On‐Chip Metamaterial Enabled Wavelength (De)Multiplexer

Wavelength‐division multiplexing (WDM) technology can offer considerable parallelism for large‐capacity data communications. While several configurations have been demonstrated to realize on‐chip WDM systems, their practical applications might be hindered by large footprints or compromised performances. Recently, metamaterial‐assisted silicon photonics is emerging for on‐chip light manipulation by subwavelength‐scale control of optical wavefronts. They can reach more compact footprints and broadband functionalities beyond the classical waveguide‐based architectures. Herein, wavelength (de)multiplexers are experimentally demonstrated in the subwavelength‐structured metamaterials regime with highly compact footprints. Two‐dimensional metamaterials composed of quasi‐periodic dielectric perturbation arrays patterned on a multimode waveguide are proposed to stimulate multiple high‐order waveguide modes at different wavelengths, which are then coupled to different WDM channels by cascading mode (de)multiplexers. The four‐channel wavelength (de)multiplexer is demonstrated in a box‐like spectrum with a compact footprint of 2.5 × 250 µm2, with the measured losses less than 2 dB and channel crosstalk less than –14.3 dB. By varying the patterned metamaterial structures, the proposed devices also have the merits of flexible operating wavelengths and bandwidths. The concept features large scalability, compactness, and competitive performance, which can offer versatile on‐chip light manipulation and significantly improve the integration density for various on‐chip WDM optical systems.

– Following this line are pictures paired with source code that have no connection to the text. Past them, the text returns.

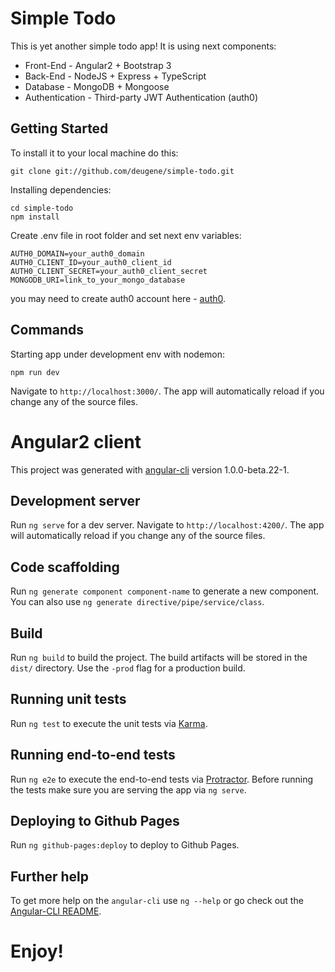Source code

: # Simple Todo

This is yet another simple todo app! It is using next components:

* Front-End - Angular2 + Bootstrap 3
* Back-End - NodeJS + Express + TypeScript
* Database - MongoDB + Mongoose
* Authentication - Third-party JWT Authentication (auth0)

## Getting Started

To install it to your local machine do this:
```
git clone git://github.com/deugene/simple-todo.git
```
Installing dependencies:
```
cd simple-todo
npm install
```
Create .env file in root folder and set next env variables:
```
AUTH0_DOMAIN=your_auth0_domain
AUTH0_CLIENT_ID=your_auth0_client_id
AUTH0_CLIENT_SECRET=your_auth0_client_secret
MONGODB_URI=link_to_your_mongo_database
```
you may need to create auth0 account here - [auth0](https://auth0.com).

## Commands

Starting app under development env with nodemon:
```
npm run dev
```
Navigate to `http://localhost:3000/`. The app will automatically reload if you change any of the source files.

# Angular2 client

This project was generated with [angular-cli](https://github.com/angular/angular-cli) version 1.0.0-beta.22-1.

## Development server
Run `ng serve` for a dev server. Navigate to `http://localhost:4200/`. The app will automatically reload if you change any of the source files.

## Code scaffolding

Run `ng generate component component-name` to generate a new component. You can also use `ng generate directive/pipe/service/class`.

## Build

Run `ng build` to build the project. The build artifacts will be stored in the `dist/` directory. Use the `-prod` flag for a production build.

## Running unit tests

Run `ng test` to execute the unit tests via [Karma](https://karma-runner.github.io).

## Running end-to-end tests

Run `ng e2e` to execute the end-to-end tests via [Protractor](http://www.protractortest.org/).
Before running the tests make sure you are serving the app via `ng serve`.

## Deploying to Github Pages

Run `ng github-pages:deploy` to deploy to Github Pages.

## Further help

To get more help on the `angular-cli` use `ng --help` or go check out the [Angular-CLI README](https://github.com/angular/angular-cli/blob/master/README.md).

# Enjoy!
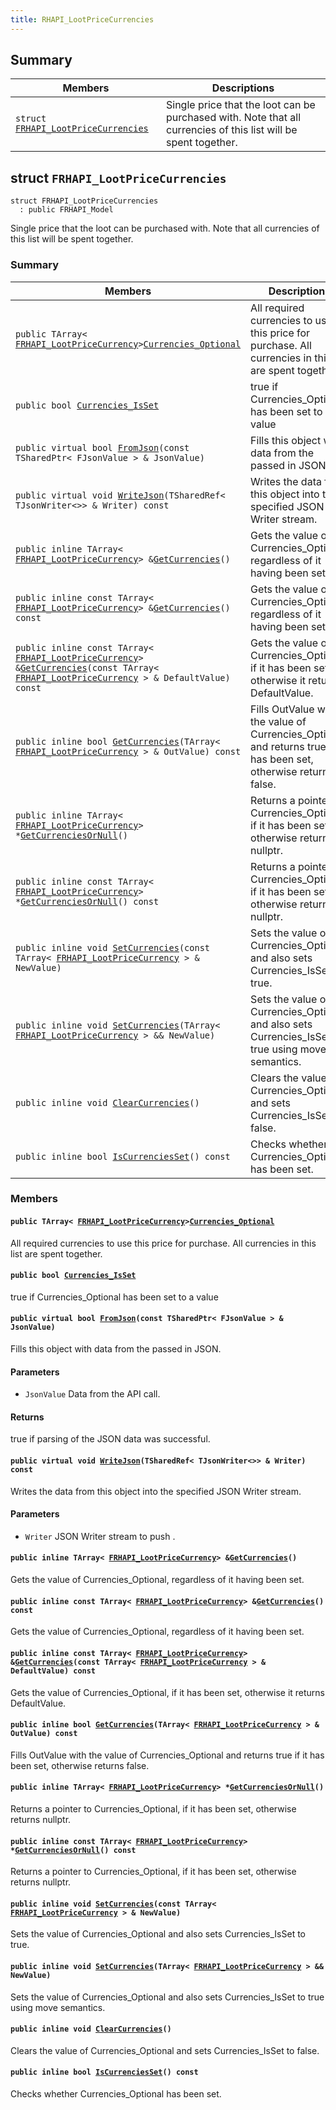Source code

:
 ```yaml
---
title: RHAPI_LootPriceCurrencies
---
```


## Summary

 Members                        | Descriptions                                
--------------------------------|---------------------------------------------
`struct `[`FRHAPI_LootPriceCurrencies`](#structFRHAPI__LootPriceCurrencies) | Single price that the loot can be purchased with. Note that all currencies of this list will be spent together.

## struct `FRHAPI_LootPriceCurrencies` <a id="structFRHAPI__LootPriceCurrencies"></a>

```
struct FRHAPI_LootPriceCurrencies
  : public FRHAPI_Model
```

Single price that the loot can be purchased with. Note that all currencies of this list will be spent together.

### Summary

 Members                        | Descriptions                                
--------------------------------|---------------------------------------------
`public TArray< `[`FRHAPI_LootPriceCurrency`](RHAPI_LootPriceCurrency.md#structFRHAPI__LootPriceCurrency)` > `[`Currencies_Optional`](#structFRHAPI__LootPriceCurrencies_1a6d4e46da4afe1b54c8bfe9a56de9b36f) | All required currencies to use this price for purchase. All currencies in this list are spent together.
`public bool `[`Currencies_IsSet`](#structFRHAPI__LootPriceCurrencies_1a220a00f32d0b3d5b6a0d3d675b8b5042) | true if Currencies_Optional has been set to a value
`public virtual bool `[`FromJson`](#structFRHAPI__LootPriceCurrencies_1ad4bb860746949477863298dc57703620)`(const TSharedPtr< FJsonValue > & JsonValue)` | Fills this object with data from the passed in JSON.
`public virtual void `[`WriteJson`](#structFRHAPI__LootPriceCurrencies_1a3f81ce3e6d053d6f94c65e4671e6e184)`(TSharedRef< TJsonWriter<>> & Writer) const` | Writes the data from this object into the specified JSON Writer stream.
`public inline TArray< `[`FRHAPI_LootPriceCurrency`](RHAPI_LootPriceCurrency.md#structFRHAPI__LootPriceCurrency)` > & `[`GetCurrencies`](#structFRHAPI__LootPriceCurrencies_1a3b5848ae39f22697aee33bc76684fc47)`()` | Gets the value of Currencies_Optional, regardless of it having been set.
`public inline const TArray< `[`FRHAPI_LootPriceCurrency`](RHAPI_LootPriceCurrency.md#structFRHAPI__LootPriceCurrency)` > & `[`GetCurrencies`](#structFRHAPI__LootPriceCurrencies_1a599d138b24da59080e05f7e0ff39e71e)`() const` | Gets the value of Currencies_Optional, regardless of it having been set.
`public inline const TArray< `[`FRHAPI_LootPriceCurrency`](RHAPI_LootPriceCurrency.md#structFRHAPI__LootPriceCurrency)` > & `[`GetCurrencies`](#structFRHAPI__LootPriceCurrencies_1a49b7bb058a1da19e2b959b6e89f0ed15)`(const TArray< `[`FRHAPI_LootPriceCurrency`](RHAPI_LootPriceCurrency.md#structFRHAPI__LootPriceCurrency)` > & DefaultValue) const` | Gets the value of Currencies_Optional, if it has been set, otherwise it returns DefaultValue.
`public inline bool `[`GetCurrencies`](#structFRHAPI__LootPriceCurrencies_1a7f6b6a18b447dd0e10deb31dc2a8581e)`(TArray< `[`FRHAPI_LootPriceCurrency`](RHAPI_LootPriceCurrency.md#structFRHAPI__LootPriceCurrency)` > & OutValue) const` | Fills OutValue with the value of Currencies_Optional and returns true if it has been set, otherwise returns false.
`public inline TArray< `[`FRHAPI_LootPriceCurrency`](RHAPI_LootPriceCurrency.md#structFRHAPI__LootPriceCurrency)` > * `[`GetCurrenciesOrNull`](#structFRHAPI__LootPriceCurrencies_1a96ccf683d2b511af907bf2589f1e8a70)`()` | Returns a pointer to Currencies_Optional, if it has been set, otherwise returns nullptr.
`public inline const TArray< `[`FRHAPI_LootPriceCurrency`](RHAPI_LootPriceCurrency.md#structFRHAPI__LootPriceCurrency)` > * `[`GetCurrenciesOrNull`](#structFRHAPI__LootPriceCurrencies_1a34fb1bbb766d32af07795042159ca252)`() const` | Returns a pointer to Currencies_Optional, if it has been set, otherwise returns nullptr.
`public inline void `[`SetCurrencies`](#structFRHAPI__LootPriceCurrencies_1a247e6a72e91df3d991e786acc88c134c)`(const TArray< `[`FRHAPI_LootPriceCurrency`](RHAPI_LootPriceCurrency.md#structFRHAPI__LootPriceCurrency)` > & NewValue)` | Sets the value of Currencies_Optional and also sets Currencies_IsSet to true.
`public inline void `[`SetCurrencies`](#structFRHAPI__LootPriceCurrencies_1a733475c2ea6ffee7a50dda3e5d6c91e4)`(TArray< `[`FRHAPI_LootPriceCurrency`](RHAPI_LootPriceCurrency.md#structFRHAPI__LootPriceCurrency)` > && NewValue)` | Sets the value of Currencies_Optional and also sets Currencies_IsSet to true using move semantics.
`public inline void `[`ClearCurrencies`](#structFRHAPI__LootPriceCurrencies_1a8c330470ea1908537853066d0fc65e86)`()` | Clears the value of Currencies_Optional and sets Currencies_IsSet to false.
`public inline bool `[`IsCurrenciesSet`](#structFRHAPI__LootPriceCurrencies_1a3ea6c06ff8d093787f2d4e05c9391646)`() const` | Checks whether Currencies_Optional has been set.

### Members

#### `public TArray< `[`FRHAPI_LootPriceCurrency`](RHAPI_LootPriceCurrency.md#structFRHAPI__LootPriceCurrency)` > `[`Currencies_Optional`](#structFRHAPI__LootPriceCurrencies_1a6d4e46da4afe1b54c8bfe9a56de9b36f) <a id="structFRHAPI__LootPriceCurrencies_1a6d4e46da4afe1b54c8bfe9a56de9b36f"></a>

All required currencies to use this price for purchase. All currencies in this list are spent together.

#### `public bool `[`Currencies_IsSet`](#structFRHAPI__LootPriceCurrencies_1a220a00f32d0b3d5b6a0d3d675b8b5042) <a id="structFRHAPI__LootPriceCurrencies_1a220a00f32d0b3d5b6a0d3d675b8b5042"></a>

true if Currencies_Optional has been set to a value

#### `public virtual bool `[`FromJson`](#structFRHAPI__LootPriceCurrencies_1ad4bb860746949477863298dc57703620)`(const TSharedPtr< FJsonValue > & JsonValue)` <a id="structFRHAPI__LootPriceCurrencies_1ad4bb860746949477863298dc57703620"></a>

Fills this object with data from the passed in JSON.

#### Parameters
* `JsonValue` Data from the API call.

#### Returns
true if parsing of the JSON data was successful.

#### `public virtual void `[`WriteJson`](#structFRHAPI__LootPriceCurrencies_1a3f81ce3e6d053d6f94c65e4671e6e184)`(TSharedRef< TJsonWriter<>> & Writer) const` <a id="structFRHAPI__LootPriceCurrencies_1a3f81ce3e6d053d6f94c65e4671e6e184"></a>

Writes the data from this object into the specified JSON Writer stream.

#### Parameters
* `Writer` JSON Writer stream to push .

#### `public inline TArray< `[`FRHAPI_LootPriceCurrency`](RHAPI_LootPriceCurrency.md#structFRHAPI__LootPriceCurrency)` > & `[`GetCurrencies`](#structFRHAPI__LootPriceCurrencies_1a3b5848ae39f22697aee33bc76684fc47)`()` <a id="structFRHAPI__LootPriceCurrencies_1a3b5848ae39f22697aee33bc76684fc47"></a>

Gets the value of Currencies_Optional, regardless of it having been set.

#### `public inline const TArray< `[`FRHAPI_LootPriceCurrency`](RHAPI_LootPriceCurrency.md#structFRHAPI__LootPriceCurrency)` > & `[`GetCurrencies`](#structFRHAPI__LootPriceCurrencies_1a599d138b24da59080e05f7e0ff39e71e)`() const` <a id="structFRHAPI__LootPriceCurrencies_1a599d138b24da59080e05f7e0ff39e71e"></a>

Gets the value of Currencies_Optional, regardless of it having been set.

#### `public inline const TArray< `[`FRHAPI_LootPriceCurrency`](RHAPI_LootPriceCurrency.md#structFRHAPI__LootPriceCurrency)` > & `[`GetCurrencies`](#structFRHAPI__LootPriceCurrencies_1a49b7bb058a1da19e2b959b6e89f0ed15)`(const TArray< `[`FRHAPI_LootPriceCurrency`](RHAPI_LootPriceCurrency.md#structFRHAPI__LootPriceCurrency)` > & DefaultValue) const` <a id="structFRHAPI__LootPriceCurrencies_1a49b7bb058a1da19e2b959b6e89f0ed15"></a>

Gets the value of Currencies_Optional, if it has been set, otherwise it returns DefaultValue.

#### `public inline bool `[`GetCurrencies`](#structFRHAPI__LootPriceCurrencies_1a7f6b6a18b447dd0e10deb31dc2a8581e)`(TArray< `[`FRHAPI_LootPriceCurrency`](RHAPI_LootPriceCurrency.md#structFRHAPI__LootPriceCurrency)` > & OutValue) const` <a id="structFRHAPI__LootPriceCurrencies_1a7f6b6a18b447dd0e10deb31dc2a8581e"></a>

Fills OutValue with the value of Currencies_Optional and returns true if it has been set, otherwise returns false.

#### `public inline TArray< `[`FRHAPI_LootPriceCurrency`](RHAPI_LootPriceCurrency.md#structFRHAPI__LootPriceCurrency)` > * `[`GetCurrenciesOrNull`](#structFRHAPI__LootPriceCurrencies_1a96ccf683d2b511af907bf2589f1e8a70)`()` <a id="structFRHAPI__LootPriceCurrencies_1a96ccf683d2b511af907bf2589f1e8a70"></a>

Returns a pointer to Currencies_Optional, if it has been set, otherwise returns nullptr.

#### `public inline const TArray< `[`FRHAPI_LootPriceCurrency`](RHAPI_LootPriceCurrency.md#structFRHAPI__LootPriceCurrency)` > * `[`GetCurrenciesOrNull`](#structFRHAPI__LootPriceCurrencies_1a34fb1bbb766d32af07795042159ca252)`() const` <a id="structFRHAPI__LootPriceCurrencies_1a34fb1bbb766d32af07795042159ca252"></a>

Returns a pointer to Currencies_Optional, if it has been set, otherwise returns nullptr.

#### `public inline void `[`SetCurrencies`](#structFRHAPI__LootPriceCurrencies_1a247e6a72e91df3d991e786acc88c134c)`(const TArray< `[`FRHAPI_LootPriceCurrency`](RHAPI_LootPriceCurrency.md#structFRHAPI__LootPriceCurrency)` > & NewValue)` <a id="structFRHAPI__LootPriceCurrencies_1a247e6a72e91df3d991e786acc88c134c"></a>

Sets the value of Currencies_Optional and also sets Currencies_IsSet to true.

#### `public inline void `[`SetCurrencies`](#structFRHAPI__LootPriceCurrencies_1a733475c2ea6ffee7a50dda3e5d6c91e4)`(TArray< `[`FRHAPI_LootPriceCurrency`](RHAPI_LootPriceCurrency.md#structFRHAPI__LootPriceCurrency)` > && NewValue)` <a id="structFRHAPI__LootPriceCurrencies_1a733475c2ea6ffee7a50dda3e5d6c91e4"></a>

Sets the value of Currencies_Optional and also sets Currencies_IsSet to true using move semantics.

#### `public inline void `[`ClearCurrencies`](#structFRHAPI__LootPriceCurrencies_1a8c330470ea1908537853066d0fc65e86)`()` <a id="structFRHAPI__LootPriceCurrencies_1a8c330470ea1908537853066d0fc65e86"></a>

Clears the value of Currencies_Optional and sets Currencies_IsSet to false.

#### `public inline bool `[`IsCurrenciesSet`](#structFRHAPI__LootPriceCurrencies_1a3ea6c06ff8d093787f2d4e05c9391646)`() const` <a id="structFRHAPI__LootPriceCurrencies_1a3ea6c06ff8d093787f2d4e05c9391646"></a>

Checks whether Currencies_Optional has been set.

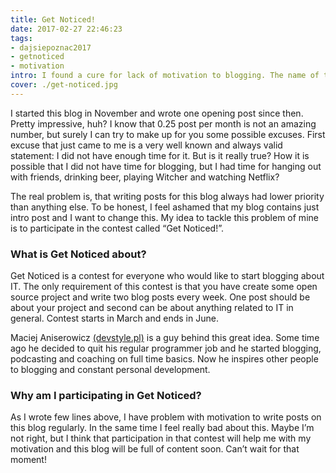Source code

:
 ```yaml
---
title: Get Noticed!
date: 2017-02-27 22:46:23
tags:
- dajsiepoznac2017
- getnoticed
- motivation
intro: I found a cure for lack of motivation to blogging. The name of this secret cure is “Get Noticed!” Contest.
cover: ./get-noticed.jpg
---
```

I started this blog in November and wrote one opening post since then. Pretty impressive, huh? I know that 0.25 post per month is not an amazing number, but surely I can try to make up for you some possible excuses. First excuse that just came to me is a very well known and always valid statement: I did not have enough time for it. But is it really true? How it is possible that I did not have time for blogging, but I had time for hanging out with friends, drinking beer, playing Witcher and watching Netflix?

The real problem is, that writing posts for this blog always had lower priority than anything else. To be honest, I feel ashamed that my blog contains just intro post and I want to change this. My idea to tackle this problem of mine is to participate in the contest called “Get Noticed!”.

### What is Get Noticed about?
Get Noticed is a contest for everyone who would like to start blogging about IT. The only requirement of this contest is that you have create some open source project and write two blog posts every week. One post should be about your project and second can be about anything related to IT in general. Contest starts in March and ends in June.

Maciej Aniserowicz [(devstyle.pl)](http://devstyle.pl) is a guy behind this great idea. Some time ago he decided to quit his regular programmer job and he started blogging, podcasting and coaching on full time basics. Now he inspires other people to blogging and constant personal development.

### Why am I participating in Get Noticed?
As I wrote few lines above, I have problem with motivation to write posts on this blog regularly. In the same time I feel really bad about this. Maybe I’m not right, but I think that participation in that contest will help me with my motivation and this blog will be full of content soon. Can’t wait for that moment!
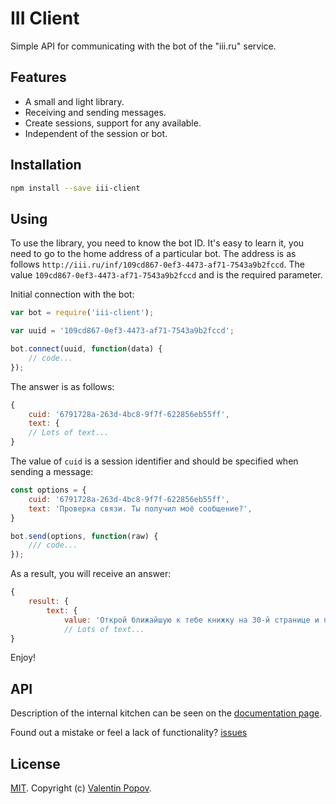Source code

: # III Client
[npm-image]: https://img.shields.io/npm/v/iii-client.svg
[npm-url]: https://npmjs.org/package/iii-client

Simple API for communicating with the bot of the \"iii.ru\" service.

## Features
- A small and light library.
- Receiving and sending messages.
- Create sessions, support for any available.
- Independent of the session or bot.

## Installation
```bash
npm install --save iii-client
```

## Using
To use the library, you need to know the bot ID.
It's easy to learn it, you need to go to the home address of a particular bot.
The address is as follows `http://iii.ru/inf/109cd867-0ef3-4473-af71-7543a9b2fccd`.
The value `109cd867-0ef3-4473-af71-7543a9b2fccd` and is the required parameter.

Initial connection with the bot:
```javascript
var bot = require('iii-client');

var uuid = '109cd867-0ef3-4473-af71-7543a9b2fccd';

bot.connect(uuid, function(data) {
    // code...
});
```

The answer is as follows:
```javascript
{
    cuid: '6791728a-263d-4bc8-9f7f-622856eb55ff',
    text: {
    // Lots of text...
}
```

The value of `cuid` is a session identifier and should be specified when sending a message:
```javascript
const options = {
    cuid: '6791728a-263d-4bc8-9f7f-622856eb55ff',
    text: 'Проверка связи. Ты получил моё сообщение?',
}

bot.send(options, function(raw) {
    /// code...
});
```

As a result, you will receive an answer:
```javascript
{
    result: {
        text: {
            value: 'Открой ближайшую к тебе книжку на 30-й странице и перепечатай 13-ю строчку сверху.',
            // Lots of text...
}
```

Enjoy!

## API
Description of the internal kitchen can be seen on the [documentation page](https://valentineus.github.io/iii-client/).

Found out a mistake or feel a lack of functionality? [issues](https://github.com/valentineus/iii-client/issues)

## License
[MIT](LICENSE.md). Copyright (c) [Valentin Popov](https://valentineus.link/).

The metamaterial is designed to stimulate multiple high‐order modes at different wavelengths, then coupled into different waveguides by cascaded mode (de)multiplexers, thus serving as a compact wavelength (de)multiplexer with a footprint of 2.5 × 250 µm2. The metamaterial design is scalable and provides a viable route for versatile on‐chip spatial mode and wavelength manipulation.